Allier

La boutique de vente libre de cocaïne à Varennes-sur-Allier finalement fermée au bout d’une journée

Le nouveau commerce de cocaïne en vente libre à Varennes-sur-Allier a finalement été fermé au bout d’une journée par les autorités.

Une boutique a ouvert seulement quelques heures hier dans la commune de Varannes-sur-Allier. Après de longs mois de procédures administratives, tout semblait pourtant en règle et opérationnel pour Jean-Marc Dilleur, heureux propriétaire du commerce Happy Cocaïne. « On ne comprend pas réellement ce qu’il s’est passé. Les clients sont venus en masse, tout le monde était content, mais les autorités ont décidé de nous faire fermer », s’attriste-t-il. En effet, l’homme vendait à prix libre des herbes séchées de bonne qualité et rien ne laissait présager d’une activité suspecte ou illégale.

Les consommateurs déçus

Du côté de la préfecture, aucun doute n’est permis. « La vente de drogues est strictement interdite en France. Nous appelons les clients à restituer leurs commandes au plus vente au service après vente de la préfecture », a déclaré l’administration dans un communiqué.
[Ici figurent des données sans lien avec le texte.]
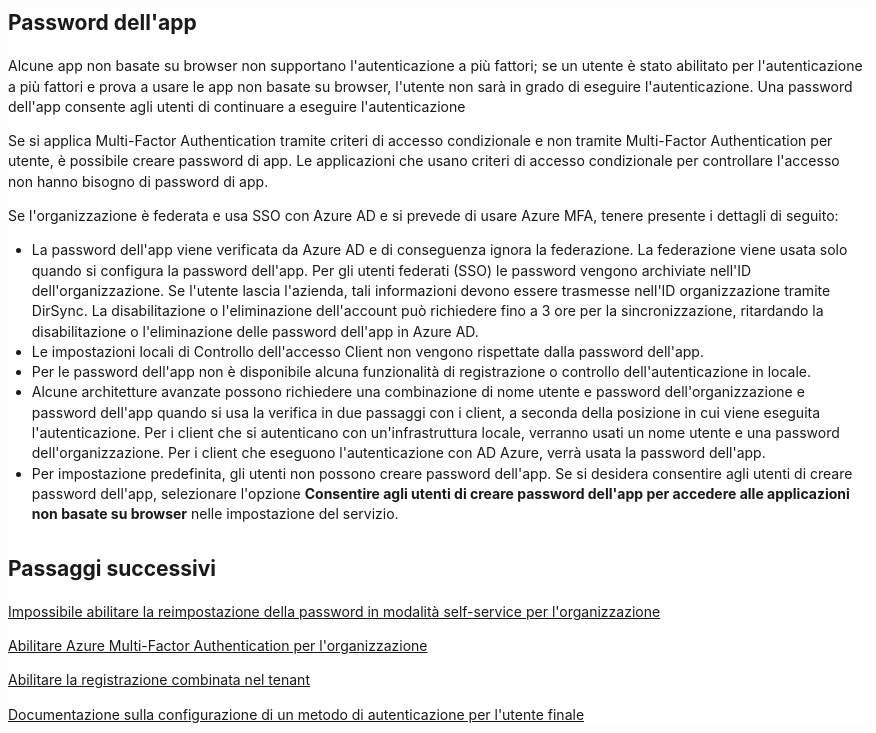 ## <a name="app-passwords"></a>Password dell'app

Alcune app non basate su browser non supportano l'autenticazione a più fattori; se un utente è stato abilitato per l'autenticazione a più fattori e prova a usare le app non basate su browser, l'utente non sarà in grado di eseguire l'autenticazione. Una password dell'app consente agli utenti di continuare a eseguire l'autenticazione

Se si applica Multi-Factor Authentication tramite criteri di accesso condizionale e non tramite Multi-Factor Authentication per utente, è possibile creare password di app. Le applicazioni che usano criteri di accesso condizionale per controllare l'accesso non hanno bisogno di password di app.

Se l'organizzazione è federata e usa SSO con Azure AD e si prevede di usare Azure MFA, tenere presente i dettagli di seguito:

* La password dell'app viene verificata da Azure AD e di conseguenza ignora la federazione. La federazione viene usata solo quando si configura la password dell'app. Per gli utenti federati (SSO) le password vengono archiviate nell'ID dell'organizzazione. Se l'utente lascia l'azienda, tali informazioni devono essere trasmesse nell'ID organizzazione tramite DirSync. La disabilitazione o l'eliminazione dell'account può richiedere fino a 3 ore per la sincronizzazione, ritardando la disabilitazione o l'eliminazione delle password dell'app in Azure AD.
* Le impostazioni locali di Controllo dell'accesso Client non vengono rispettate dalla password dell'app.
* Per le password dell'app non è disponibile alcuna funzionalità di registrazione o controllo dell'autenticazione in locale.
* Alcune architetture avanzate possono richiedere una combinazione di nome utente e password dell'organizzazione e password dell'app quando si usa la verifica in due passaggi con i client, a seconda della posizione in cui viene eseguita l'autenticazione. Per i client che si autenticano con un'infrastruttura locale, verranno usati un nome utente e una password dell'organizzazione. Per i client che eseguono l'autenticazione con AD Azure, verrà usata la password dell'app.
* Per impostazione predefinita, gli utenti non possono creare password dell'app. Se si desidera consentire agli utenti di creare password dell'app, selezionare l'opzione **Consentire agli utenti di creare password dell'app per accedere alle applicazioni non basate su browser** nelle impostazione del servizio.

## <a name="next-steps"></a>Passaggi successivi

[Impossibile abilitare la reimpostazione della password in modalità self-service per l'organizzazione](quickstart-sspr.md)

[Abilitare Azure Multi-Factor Authentication per l'organizzazione](howto-mfa-getstarted.md)

[Abilitare la registrazione combinata nel tenant](howto-registration-mfa-sspr-combined.md)

[Documentazione sulla configurazione di un metodo di autenticazione per l'utente finale](https://aka.ms/securityinfoguide)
Les consommateurs, probablement des centaines, pourraient cependant se montrer récalcitrants. « J’ai acheté un bouquet aromatique pour douze euros. Cela me fait du bien pour calme les rhumatismes », confie Lucienne-Georgette, 84 ans. Pour elle, hors de question de restituer la marchandise. « Hors de question qu’ils viennent la chercher », menace-t-elle en brandissant son déambulateur. Même son de cloche chez son voisin René qui a déjà consommé deux kilos d’herbes pures. « Je plane tellement vite maintenant qu’ils ne pourront jamais me rattraper », lance-t-il.

Alors la fermeture était-elle justifiée ? Si le vendeur risque jusqu’à 20 ans d’emprisonnement, on pourra cependant s’attrister de la fermeture d’un commerce à Varennes-sur-Allier, une commune où l’activité demeure au point mort depuis le Moyen Age.